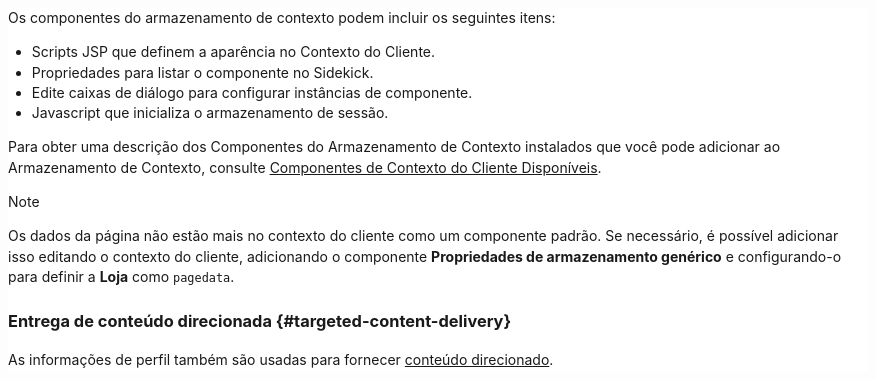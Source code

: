 Os componentes do armazenamento de contexto podem incluir os seguintes itens:

* Scripts JSP que definem a aparência no Contexto do Cliente.
* Propriedades para listar o componente no Sidekick.
* Edite caixas de diálogo para configurar instâncias de componente.
* Javascript que inicializa o armazenamento de sessão.

Para obter uma descrição dos Componentes do Armazenamento de Contexto instalados que você pode adicionar ao Armazenamento de Contexto, consulte [Componentes de Contexto do Cliente Disponíveis](/help/sites-administering/client-context.md#available-client-context-components).

>[!NOTE]
>
>Os dados da página não estão mais no contexto do cliente como um componente padrão. Se necessário, é possível adicionar isso editando o contexto do cliente, adicionando o componente **Propriedades de armazenamento genérico** e configurando-o para definir a **Loja** como `pagedata`.

### Entrega de conteúdo direcionada {#targeted-content-delivery}

As informações de perfil também são usadas para fornecer [conteúdo direcionado](/help/sites-authoring/content-targeting-touch.md).
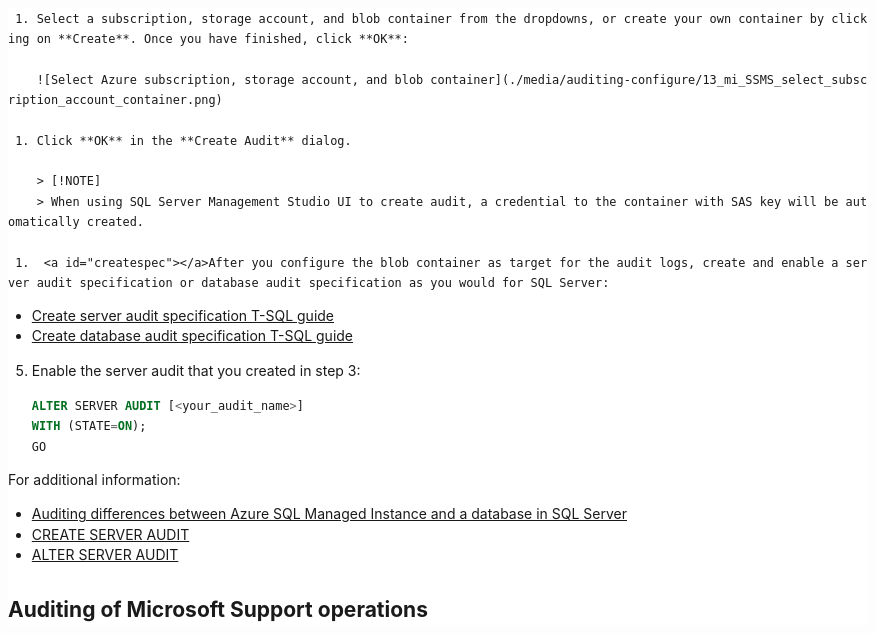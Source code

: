      1. Select a subscription, storage account, and blob container from the dropdowns, or create your own container by clicking on **Create**. Once you have finished, click **OK**:

        ![Select Azure subscription, storage account, and blob container](./media/auditing-configure/13_mi_SSMS_select_subscription_account_container.png)

     1. Click **OK** in the **Create Audit** dialog.
     
        > [!NOTE]
        > When using SQL Server Management Studio UI to create audit, a credential to the container with SAS key will be automatically created. 
     
     1.  <a id="createspec"></a>After you configure the blob container as target for the audit logs, create and enable a server audit specification or database audit specification as you would for SQL Server:

   - [Create server audit specification T-SQL guide](/sql/t-sql/statements/create-server-audit-specification-transact-sql)
   - [Create database audit specification T-SQL guide](/sql/t-sql/statements/create-database-audit-specification-transact-sql)

5. Enable the server audit that you created in step 3:

    ```SQL
    ALTER SERVER AUDIT [<your_audit_name>]
    WITH (STATE=ON);
    GO
    ```

For additional information:

- [Auditing differences between Azure SQL Managed Instance and a database in SQL Server](#auditing-differences-between-databases-in-azure-sql-managed-instance-and-databases-in-sql-server)
- [CREATE SERVER AUDIT](/sql/t-sql/statements/create-server-audit-transact-sql)
- [ALTER SERVER AUDIT](/sql/t-sql/statements/alter-server-audit-transact-sql)



## Auditing of Microsoft Support operations
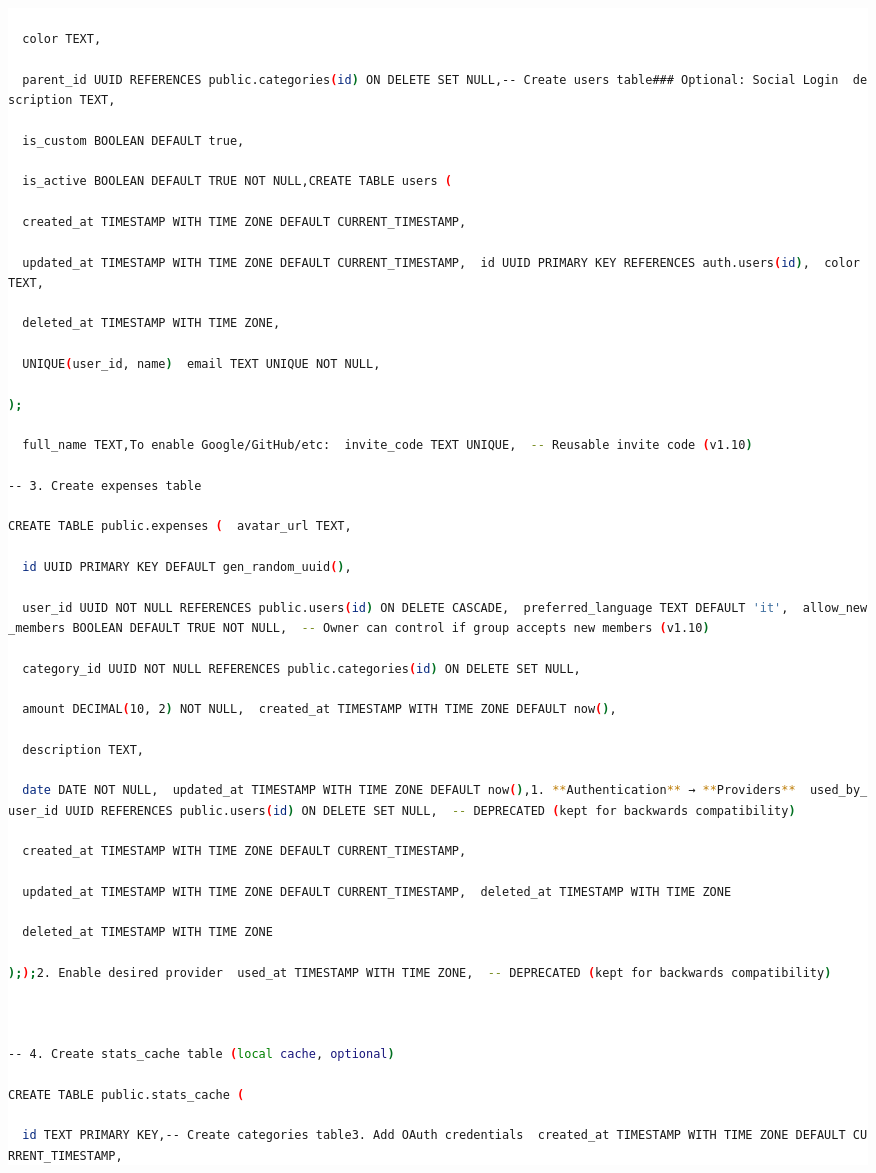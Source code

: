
 ```bash

  color TEXT,

  parent_id UUID REFERENCES public.categories(id) ON DELETE SET NULL,-- Create users table### Optional: Social Login  description TEXT,

  is_custom BOOLEAN DEFAULT true,

  is_active BOOLEAN DEFAULT TRUE NOT NULL,CREATE TABLE users (

  created_at TIMESTAMP WITH TIME ZONE DEFAULT CURRENT_TIMESTAMP,

  updated_at TIMESTAMP WITH TIME ZONE DEFAULT CURRENT_TIMESTAMP,  id UUID PRIMARY KEY REFERENCES auth.users(id),  color TEXT,

  deleted_at TIMESTAMP WITH TIME ZONE,

  UNIQUE(user_id, name)  email TEXT UNIQUE NOT NULL,

);

  full_name TEXT,To enable Google/GitHub/etc:  invite_code TEXT UNIQUE,  -- Reusable invite code (v1.10)

-- 3. Create expenses table

CREATE TABLE public.expenses (  avatar_url TEXT,

  id UUID PRIMARY KEY DEFAULT gen_random_uuid(),

  user_id UUID NOT NULL REFERENCES public.users(id) ON DELETE CASCADE,  preferred_language TEXT DEFAULT 'it',  allow_new_members BOOLEAN DEFAULT TRUE NOT NULL,  -- Owner can control if group accepts new members (v1.10)

  category_id UUID NOT NULL REFERENCES public.categories(id) ON DELETE SET NULL,

  amount DECIMAL(10, 2) NOT NULL,  created_at TIMESTAMP WITH TIME ZONE DEFAULT now(),

  description TEXT,

  date DATE NOT NULL,  updated_at TIMESTAMP WITH TIME ZONE DEFAULT now(),1. **Authentication** → **Providers**  used_by_user_id UUID REFERENCES public.users(id) ON DELETE SET NULL,  -- DEPRECATED (kept for backwards compatibility)

  created_at TIMESTAMP WITH TIME ZONE DEFAULT CURRENT_TIMESTAMP,

  updated_at TIMESTAMP WITH TIME ZONE DEFAULT CURRENT_TIMESTAMP,  deleted_at TIMESTAMP WITH TIME ZONE

  deleted_at TIMESTAMP WITH TIME ZONE

););2. Enable desired provider  used_at TIMESTAMP WITH TIME ZONE,  -- DEPRECATED (kept for backwards compatibility)



-- 4. Create stats_cache table (local cache, optional)

CREATE TABLE public.stats_cache (

  id TEXT PRIMARY KEY,-- Create categories table3. Add OAuth credentials  created_at TIMESTAMP WITH TIME ZONE DEFAULT CURRENT_TIMESTAMP,

```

################

• _Assigned task_: When you reach a picture, pass over it; write out all other material exactly.

• _Exercise solution_:
Source code

: Os componentes do armazenamento de contexto podem incluir os seguintes itens:

* Scripts JSP que definem a aparência no Contexto do Cliente.
* Propriedades para listar o componente no Sidekick.
* Edite caixas de diálogo para configurar instâncias de componente.
* Javascript que inicializa o armazenamento de sessão.

Para obter uma descrição dos Componentes do Armazenamento de Contexto instalados que você pode adicionar ao Armazenamento de Contexto, consulte [Componentes de Contexto do Cliente Disponíveis](/help/sites-administering/client-context.md#available-client-context-components).

>[!NOTE]
>
>Os dados da página não estão mais no contexto do cliente como um componente padrão. Se necessário, é possível adicionar isso editando o contexto do cliente, adicionando o componente **Propriedades de armazenamento genérico** e configurando-o para definir a **Loja** como `pagedata`.

### Entrega de conteúdo direcionada {#targeted-content-delivery}

As informações de perfil também são usadas para fornecer [conteúdo direcionado](/help/sites-authoring/content-targeting-touch.md).
Source code

:      1. Select a subscription, storage account, and blob container from the dropdowns, or create your own container by clicking on **Create**. Once you have finished, click **OK**:

        ![Select Azure subscription, storage account, and blob container](./media/auditing-configure/13_mi_SSMS_select_subscription_account_container.png)

     1. Click **OK** in the **Create Audit** dialog.
     
        > [!NOTE]
        > When using SQL Server Management Studio UI to create audit, a credential to the container with SAS key will be automatically created. 
     
     1.  <a id="createspec"></a>After you configure the blob container as target for the audit logs, create and enable a server audit specification or database audit specification as you would for SQL Server:

   - [Create server audit specification T-SQL guide](/sql/t-sql/statements/create-server-audit-specification-transact-sql)
   - [Create database audit specification T-SQL guide](/sql/t-sql/statements/create-database-audit-specification-transact-sql)

5. Enable the server audit that you created in step 3:

    ```SQL
    ALTER SERVER AUDIT [<your_audit_name>]
    WITH (STATE=ON);
    GO
    ```

For additional information:

- [Auditing differences between Azure SQL Managed Instance and a database in SQL Server](#auditing-differences-between-databases-in-azure-sql-managed-instance-and-databases-in-sql-server)
- [CREATE SERVER AUDIT](/sql/t-sql/statements/create-server-audit-transact-sql)
- [ALTER SERVER AUDIT](/sql/t-sql/statements/alter-server-audit-transact-sql)



## Auditing of Microsoft Support operations
Source code

:
 ```bash

  color TEXT,

  parent_id UUID REFERENCES public.categories(id) ON DELETE SET NULL,-- Create users table### Optional: Social Login  description TEXT,

  is_custom BOOLEAN DEFAULT true,

  is_active BOOLEAN DEFAULT TRUE NOT NULL,CREATE TABLE users (

  created_at TIMESTAMP WITH TIME ZONE DEFAULT CURRENT_TIMESTAMP,

  updated_at TIMESTAMP WITH TIME ZONE DEFAULT CURRENT_TIMESTAMP,  id UUID PRIMARY KEY REFERENCES auth.users(id),  color TEXT,

  deleted_at TIMESTAMP WITH TIME ZONE,

  UNIQUE(user_id, name)  email TEXT UNIQUE NOT NULL,

);

  full_name TEXT,To enable Google/GitHub/etc:  invite_code TEXT UNIQUE,  -- Reusable invite code (v1.10)

-- 3. Create expenses table

CREATE TABLE public.expenses (  avatar_url TEXT,

  id UUID PRIMARY KEY DEFAULT gen_random_uuid(),

  user_id UUID NOT NULL REFERENCES public.users(id) ON DELETE CASCADE,  preferred_language TEXT DEFAULT 'it',  allow_new_members BOOLEAN DEFAULT TRUE NOT NULL,  -- Owner can control if group accepts new members (v1.10)

  category_id UUID NOT NULL REFERENCES public.categories(id) ON DELETE SET NULL,

  amount DECIMAL(10, 2) NOT NULL,  created_at TIMESTAMP WITH TIME ZONE DEFAULT now(),

  description TEXT,

  date DATE NOT NULL,  updated_at TIMESTAMP WITH TIME ZONE DEFAULT now(),1. **Authentication** → **Providers**  used_by_user_id UUID REFERENCES public.users(id) ON DELETE SET NULL,  -- DEPRECATED (kept for backwards compatibility)

  created_at TIMESTAMP WITH TIME ZONE DEFAULT CURRENT_TIMESTAMP,

  updated_at TIMESTAMP WITH TIME ZONE DEFAULT CURRENT_TIMESTAMP,  deleted_at TIMESTAMP WITH TIME ZONE

  deleted_at TIMESTAMP WITH TIME ZONE

););2. Enable desired provider  used_at TIMESTAMP WITH TIME ZONE,  -- DEPRECATED (kept for backwards compatibility)



-- 4. Create stats_cache table (local cache, optional)

CREATE TABLE public.stats_cache (

  id TEXT PRIMARY KEY,-- Create categories table3. Add OAuth credentials  created_at TIMESTAMP WITH TIME ZONE DEFAULT CURRENT_TIMESTAMP,

```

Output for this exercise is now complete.